Well, the report is in … on Groundhog day, Punxsutawney Phil saw his shadow which means spring is still weeks away. I was hoping to just bound right into spring, but as usual, we will have to endure the storms and cold for a bit longer. Isn’t that how we view life? It’s cold and dreary and we just want relief – now. You might be in a winter season in your blended family and spring looks like it will never come. Grab your coffee and take some notes…spring can be closer than you think!
Keys to melting snow and ice are warmth and light. I don’t know what kind of ice blocks are in your life – but through time and patience, love and laughter – those little step children’s hearts will slowly warm up to you! In Psalm 37, it says, “Rest in the Lord and wait patiently for Him; those who wait for the Lord, they will inherit the land.” So your first key to melting hearts is to be calm. When you escalate a disagreement with yelling and tantrums (and I’m talking about you – not the kids!), no good comes from that. Remember, you have the choice of how you react and respond to situations. Anger, bitterness and revenge will only harden the very hearts you are trying to soften – as well as provide the possibility of your husband giving you a cold shoulder!
A second key is to remain steadfast. If you have been listening to me or reading my blog or Facebook posts, you know I’m gonna preach to you about hanging in there! Philippians 1:27 says, “Only conduct yourselves in a manner worthy of the gospel of Christ, so that whether I come and see you or remain absent I will hear of you that you are standing firm in one spirit with one mind, striving together for the faith of the gospel.” Let’s compare this blended family thing to knitting. You can start a lovely afghan with different colors and patterns. It won’t have a worth until you have tied off the last stitch. How many times do we start something only to get tired or find it too tough and then give up? The beauty comes with time and diligence. You have more of a backbone than you think. Stand firm. Be steadfast. I see some water dripping from some icicles!

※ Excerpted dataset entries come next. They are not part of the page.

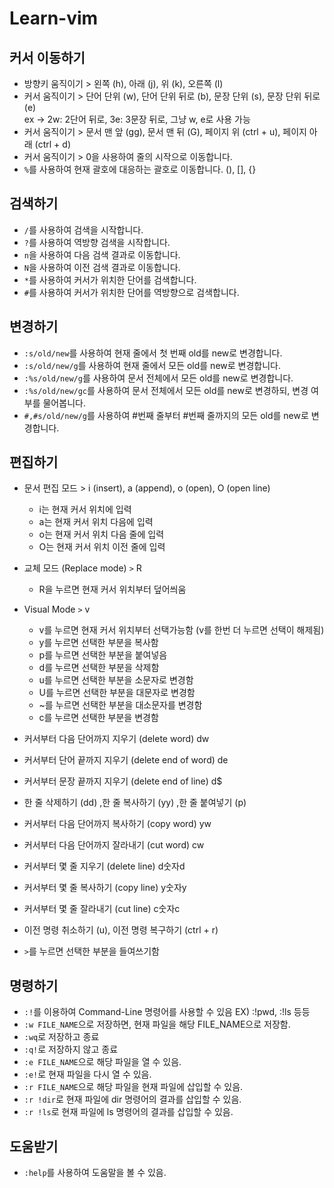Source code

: # Learn-vim

## 커서 이동하기

- 방향키 움직이기 > 왼쪽 (h), 아래 (j), 위 (k), 오른쪽 (l)
- 커서 움직이기 > 단어 단위 (w), 단어 단위 뒤로 (b), 문장 단위 (s), 문장 단위 뒤로 (e)  
   ex -> 2w: 2단어 뒤로, 3e: 3문장 뒤로, 그냥 w, e로 사용 가능
- 커서 움직이기 > 문서 맨 앞 (gg), 문서 맨 뒤 (G), 페이지 위 (ctrl + u), 페이지 아래 (ctrl + d)
- 커서 움직이기 > 0을 사용하여 줄의 시작으로 이동합니다.
- `%`를 사용하여 현재 괄호에 대응하는 괄호로 이동합니다. (), [], {}

## 검색하기

- `/`를 사용하여 검색을 시작합니다.
- `?`를 사용하여 역방향 검색을 시작합니다.
- `n`을 사용하여 다음 검색 결과로 이동합니다.
- `N`을 사용하여 이전 검색 결과로 이동합니다.
- `*`를 사용하여 커서가 위치한 단어를 검색합니다.
- `#`를 사용하여 커서가 위치한 단어를 역방향으로 검색합니다.

## 변경하기

- `:s/old/new`를 사용하여 현재 줄에서 첫 번째 old를 new로 변경합니다.
- `:s/old/new/g`를 사용하여 현재 줄에서 모든 old를 new로 변경합니다.
- `:%s/old/new/g`를 사용하여 문서 전체에서 모든 old를 new로 변경합니다.
- `:%s/old/new/gc`를 사용하여 문서 전체에서 모든 old를 new로 변경하되, 변경 여부를 물어봅니다.
- `#,#s/old/new/g`를 사용하여 #번째 줄부터 #번째 줄까지의 모든 old를 new로 변경합니다.

## 편집하기

- 문서 편집 모드 > i (insert), a (append), o (open), O (open line)
  - i는 현재 커서 위치에 입력
  - a는 현재 커서 위치 다음에 입력
  - o는 현재 커서 위치 다음 줄에 입력
  - O는 현재 커서 위치 이전 줄에 입력
- 교체 모드 (Replace mode) `>` R
  - R을 누르면 현재 커서 위치부터 덮어씌움
- Visual Mode `>` v

  - v를 누르면 현재 커서 위치부터 선택가능함 (v를 한번 더 누르면 선택이 해제됨)
  - y를 누르면 선택한 부분을 복사함
  - p를 누르면 선택한 부분을 붙여넣음
  - d를 누르면 선택한 부분을 삭제함
  - u를 누르면 선택한 부분을 소문자로 변경함
  - U를 누르면 선택한 부분을 대문자로 변경함
  - ~를 누르면 선택한 부분을 대소문자를 변경함
  - c를 누르면 선택한 부분을 변경함

- 커서부터 다음 단어까지 지우기 (delete word) dw
- 커서부터 단어 끝까지 지우기 (delete end of word) de
- 커서부터 문장 끝까지 지우기 (delete end of line) d$
- 한 줄 삭제하기 (dd) ,한 줄 복사하기 (yy) ,한 줄 붙여넣기 (p)
- 커서부터 다음 단어까지 복사하기 (copy word) yw
- 커서부터 다음 단어까지 잘라내기 (cut word) cw
- 커서부터 몇 줄 지우기 (delete line) d숫자d
- 커서부터 몇 줄 복사하기 (copy line) y숫자y
- 커서부터 몇 줄 잘라내기 (cut line) c숫자c
- 이전 명령 취소하기 (u), 이전 명령 복구하기 (ctrl + r)
- `>`를 누르면 선택한 부분을 들여쓰기함

## 명령하기

- `:!`를 이용하여 Command-Line 명령어를 사용할 수 있음 EX) :!pwd, :!ls 등등
- `:w FILE_NAME`으로 저장하면, 현재 파일을 해당 FILE_NAME으로 저장함.
- `:wq`로 저장하고 종료
- `:q!`로 저장하지 않고 종료
- `:e FILE_NAME`으로 해당 파일을 열 수 있음.
- `:e!`로 현재 파일을 다시 열 수 있음.
- `:r FILE_NAME`으로 해당 파일을 현재 파일에 삽입할 수 있음.
- `:r !dir`로 현재 파일에 dir 명령어의 결과를 삽입할 수 있음.
- `:r !ls`로 현재 파일에 ls 명령어의 결과를 삽입할 수 있음.

## 도움받기

- `:help`를 사용하여 도움말을 볼 수 있음.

So you can be calm. You can be sure and steadfast. These are wonderful qualities. Now let’s do some big-time defrosting! 1 John 3:18 says, “Let’s not love with words or speech but with action and truth.” I encourage you to reach out to your step, adopted and biological kiddos in tangible ways. Put short notes in their lunch boxes, write a daily Scripture verse or something positive to them on a mirror with a dry erase marker, have home-made cookies greeting them when they come home from school, steal them away for spur-of-the-moment outings for an ice cream cone, hang a cork board and pin fun and silly pictures of everyone. Okay, I’ve given you some ideas, now it’s your turn.
If your blended family is really struggling to mesh, doing all these things will not magically transform your family into the Brady Bunch. Be comforted in knowing that your qualities and actions will be remembered – maybe not today – maybe not this year. But they will definitely begin the process of melting harsh attitudes and hardened hearts so that some blending can take place. So if your family is having a hard time blending, go turn up the heat!